» **Work instructions**
Lines holding the word "website" must be located in the listing below and copied.
● ● ● ●
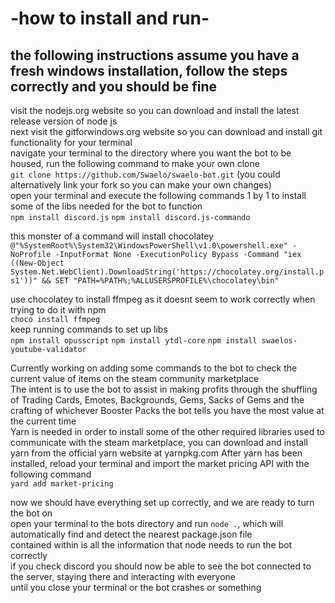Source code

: # -how to install and run-  
## the following instructions assume you have a fresh windows installation, follow the steps correctly and you should be fine
visit the nodejs.org website so you can download and install the latest release version of node js  
next visit the gitforwindows.org website so you can download and install git functionality for your terminal  
navigate your terminal to the directory where you want the bot to be housed, run the following command to make your own clone  
`git clone https://github.com/Swaelo/swaelo-bot.git`    (you could alternatively link your fork so you can make your own changes)  
open your terminal and execute the following commands 1 by 1 to install some of the libs needed for the bot to function  
`npm install discord.js`
`npm install discord.js-commando`  
  
this monster of a command will install chocolatey  
```@"%SystemRoot%\System32\WindowsPowerShell\v1.0\powershell.exe" -NoProfile -InputFormat None -ExecutionPolicy Bypass -Command "iex ((New-Object System.Net.WebClient).DownloadString('https://chocolatey.org/install.ps1'))" && SET "PATH=%PATH%;%ALLUSERSPROFILE%\chocolatey\bin"```  
  
use chocolatey to install ffmpeg as it doesnt seem to work correctly when trying to do it with npm  
`choco install ffmpeg`  
keep running commands to set up libs  
`npm install opusscript`
`npm install ytdl-core`
`npm install swaelos-youtube-validator`  

Currently working on adding some commands to the bot to check the current value of items on the steam community marketplace  
The intent is to use the bot to assist in making profits through the shuffling of Trading Cards, Emotes, Backgrounds, Gems, Sacks of Gems and the crafting of whichever Booster Packs the bot tells you have the most value at the current time  
Yarn is needed in order to install some of the other required libraries used to communicate with the steam marketplace, you can download and install yarn from the official yarn website at yarnpkg.com
After yarn has been installed, reload your terminal and import the market pricing API with the following command  
`yard add market-pricing`  
  
now we should have everything set up correctly, and we are ready to turn the bot on  
open your terminal to the bots directory and run `node .`, which will automatically find and detect the nearest package.json file  
contained within is all the information that node needs to run the bot correctly  
if you check discord you should now be able to see the bot connected to the server, staying there and interacting with everyone  
  until you close your terminal or the bot crashes or something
● ● ● ●
» **Exercise answer**
visit the nodejs.org website so you can download and install the latest release version of node js  
next visit the gitforwindows.org website so you can download and install git functionality for your terminal  
Yarn is needed in order to install some of the other required libraries used to communicate with the steam marketplace, you can download and install yarn from the official yarn website at yarnpkg.com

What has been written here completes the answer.